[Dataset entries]
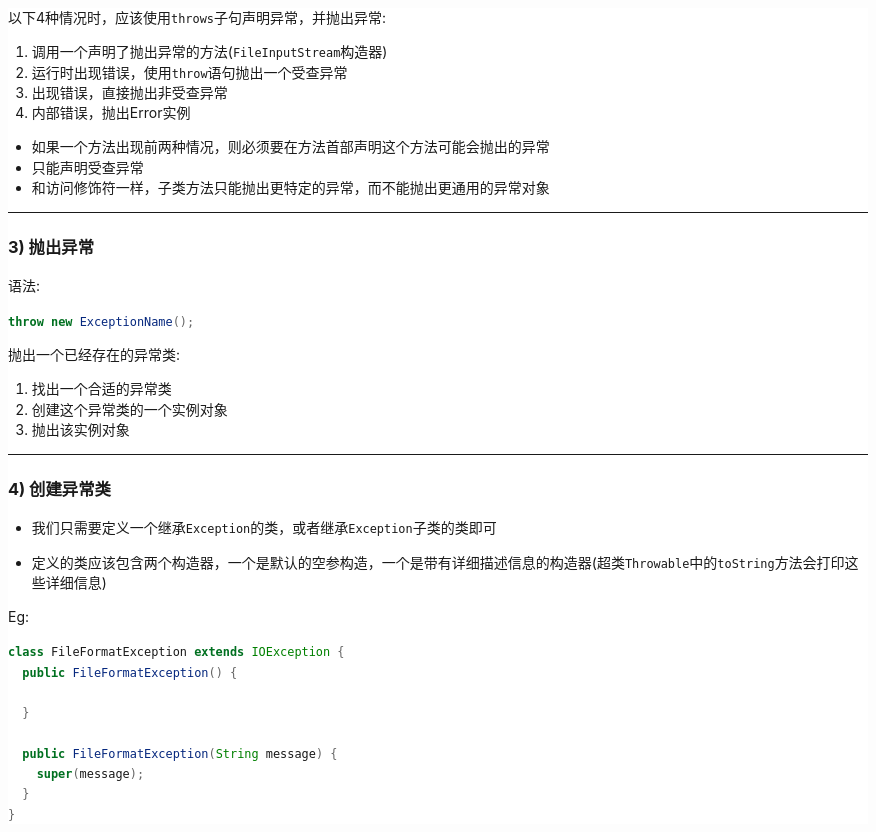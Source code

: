 

以下4种情况时，应该使用`throws`子句声明异常，并抛出异常:

1. 调用一个声明了抛出异常的方法(`FileInputStream`构造器)
2. 运行时出现错误，使用`throw`语句抛出一个受查异常
3. 出现错误，直接抛出非受查异常
4. 内部错误，抛出Error实例



- 如果一个方法出现前两种情况，则必须要在方法首部声明这个方法可能会抛出的异常
- 只能声明受查异常
- 和访问修饰符一样，子类方法只能抛出更特定的异常，而不能抛出更通用的异常对象

<hr>









### 3) 抛出异常

语法:

```java
throw new ExceptionName();
```



抛出一个已经存在的异常类:

1. 找出一个合适的异常类
2. 创建这个异常类的一个实例对象
3. 抛出该实例对象

<hr>











### 4) 创建异常类

- 我们只需要定义一个继承`Exception`的类，或者继承`Exception`子类的类即可



- 定义的类应该包含两个构造器，一个是默认的空参构造，一个是带有详细描述信息的构造器(超类`Throwable`中的`toString`方法会打印这些详细信息)

Eg:

```java
class FileFormatException extends IOException {
  public FileFormatException() {
    
  }
  
  public FileFormatException(String message) {
    super(message);
  }
}
```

What the task asks: Every line above that contains "FileFormatException" counts once. Give the number of those lines and nothing more.

Written solution: 3